Whether an economy wants its system to get affected by the U.S. decisions or not is completely beyond their control. The FII and FDI investments in their countries are dependent on the decisions made by Fed and other policy changes. This means that the penetration in the economy from the FII affects the entire market flow and this is why Indian markets are currently suffering from the Fed rate hike event.
The Indian stock market was well placed to continue its upside rally a week before. The reason was strong movement in the Banking stocks and the FII fueling the markets with money. However due to the Fed rate hike date coming closer the FII pulled out their money and even the traders were feared of a huge market fall. A huge fall did not come into effect, however the markets lost their momentum again and the Nifty50 is stuck in the range of 17500 to 17700 levels. The current Nifty50 levels suggest that the markets will go up to 17350 levels if they break 17500 and they can also go to 17850 levels if they break the 17700 hurdle.
Information Technology Sector
The major obstacle that the Indian indices are falling for their growth is the Technology Sector. The Tech Companies are near their 52 week lows and the reason is because they have their major clients based in the U.S. and Europe. Thus any effect in these candies will have a direct effect on their business. The U.S. economy is currently on the verge of facing a recession and this is why the tech Companies are facing a daily sell off and their valuation are near the 52 week lows. Also the tech companies have a holding of 12.38% in the Nifty 50 index.

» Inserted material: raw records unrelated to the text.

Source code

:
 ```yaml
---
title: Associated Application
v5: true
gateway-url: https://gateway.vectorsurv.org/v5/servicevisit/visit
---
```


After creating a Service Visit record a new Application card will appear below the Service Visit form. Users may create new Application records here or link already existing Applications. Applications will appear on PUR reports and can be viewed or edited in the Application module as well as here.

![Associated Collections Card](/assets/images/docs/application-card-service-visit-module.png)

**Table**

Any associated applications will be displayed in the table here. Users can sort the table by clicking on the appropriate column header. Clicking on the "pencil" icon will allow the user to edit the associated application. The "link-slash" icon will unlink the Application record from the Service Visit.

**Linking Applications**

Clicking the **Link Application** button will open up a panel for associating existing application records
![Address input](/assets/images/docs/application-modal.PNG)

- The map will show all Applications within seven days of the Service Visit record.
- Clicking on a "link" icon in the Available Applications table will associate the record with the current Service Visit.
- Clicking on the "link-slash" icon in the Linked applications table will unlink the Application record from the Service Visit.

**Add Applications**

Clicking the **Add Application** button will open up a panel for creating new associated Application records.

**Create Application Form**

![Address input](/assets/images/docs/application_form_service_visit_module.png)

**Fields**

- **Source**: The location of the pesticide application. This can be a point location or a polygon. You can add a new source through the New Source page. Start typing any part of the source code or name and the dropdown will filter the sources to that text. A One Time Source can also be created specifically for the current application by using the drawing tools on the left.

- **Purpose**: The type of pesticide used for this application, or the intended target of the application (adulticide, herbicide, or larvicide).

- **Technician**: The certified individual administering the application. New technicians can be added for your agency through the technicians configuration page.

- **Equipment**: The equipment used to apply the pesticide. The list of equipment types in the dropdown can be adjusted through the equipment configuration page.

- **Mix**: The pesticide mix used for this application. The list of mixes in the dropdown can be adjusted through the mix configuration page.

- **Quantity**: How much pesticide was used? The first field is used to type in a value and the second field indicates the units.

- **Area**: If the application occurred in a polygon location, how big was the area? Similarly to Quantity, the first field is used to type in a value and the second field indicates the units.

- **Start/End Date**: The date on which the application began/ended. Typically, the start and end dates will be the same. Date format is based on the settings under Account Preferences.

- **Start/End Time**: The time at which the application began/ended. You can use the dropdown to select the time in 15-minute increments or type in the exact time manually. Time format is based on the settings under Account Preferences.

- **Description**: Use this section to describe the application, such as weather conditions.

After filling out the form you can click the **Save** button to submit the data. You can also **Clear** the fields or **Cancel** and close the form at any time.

So the Nifty50 not crossing the 18000 range with a major momentum is because of these tech companies. The fed rate hike would affect the lending rate of the U.S. banks and hence the business spending would reduce from the U.S. companies. Thai would have a direct effect on the Tech Business in that location.
The Indian markets reacted well to the 75 basis points hike from the Fed. Under normal circumstances such a huge rate hike would mean the markets will be completely trailing in a huge red zone. However the Nifty50 and Bank Nifty reacted less than 1% and1.5% respectively. This means that the Nifty50 is stabilized currently until the next Fed rate hike or the RBI increasing the rates again. With such a movement one can be assured that the markets won’t go below the 17000 range until there is a huge news that forces the markets to break every support level.

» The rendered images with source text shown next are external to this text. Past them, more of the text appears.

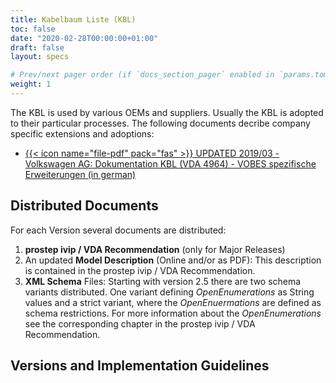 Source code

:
 ```yaml
---
title: Kabelbaum Liste (KBL)
toc: false
date: "2020-02-28T00:00:00+01:00"
draft: false
layout: specs

# Prev/next pager order (if `docs_section_pager` enabled in `params.toml`)
weight: 1
---
```

The KBL is used by various OEMs and suppliers. Usually the KBL is adopted to their particular processes. The following documents decribe company specific extensions and adoptions:

  * [{{< icon name="file-pdf" pack="fas" >}} UPDATED 2019/03 - Volkswagen AG: Dokumentation KBL (VDA 4964) - VOBES spezifische Erweiterungen (in german)](dok_vobes-kbl-format_20190329.pdf)

## Distributed Documents 
For each Version several documents are distributed:
  1. **prostep ivip / VDA Recommendation** (only for Major Releases)
  2. An updated **Model Description** (Online and/or as PDF): This description is contained in the prostep ivip / VDA Recommendation.
  3. **XML Schema** Files: Starting with version 2.5 there are two schema variants distributed. One variant defining *OpenEnumerations* as String values and a strict variant, where the *OpenEnuermations* are defined as schema restrictions. For more information about the *OpenEnumerations* see the corresponding chapter in the prostep ivip / VDA Recommendation.


## Versions and Implementation Guidelines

However until the entire momentum is turned bullish again the markets won’t be able to cross the all time highs as well. One can expect a movement above 18000 but that could again take some more time. The reason is, Fed’s announcement of a constant 75 basis points hike in every meeting or even more hike until the end of this year. So every time the Fed announces the rate hike, the markets would suffer.
Not only the stock market but the currency of India is also suffering due to the constant rate hikes. With the rate hike INR or Indian Rupee went down by 90 paisa. This means that the Rupee is now at an all time low of 80.86 Rupee per dollar.
On one side where the Indian Finance Minister has assured the people of India that the country will not go into recession, U.K.’s economy is already suffering from recession. The U.S. is close to getting affected from recession. This has been one of the major reasons why the FII and FDI investments are constantly returning to the Indian markets in a timely manner. One can expect a steady growth in the upcoming time in the Indian stock markets. The major bets are placed on the Indian Financial Sector as it holds more than 39.47% weightage in the Nifty50.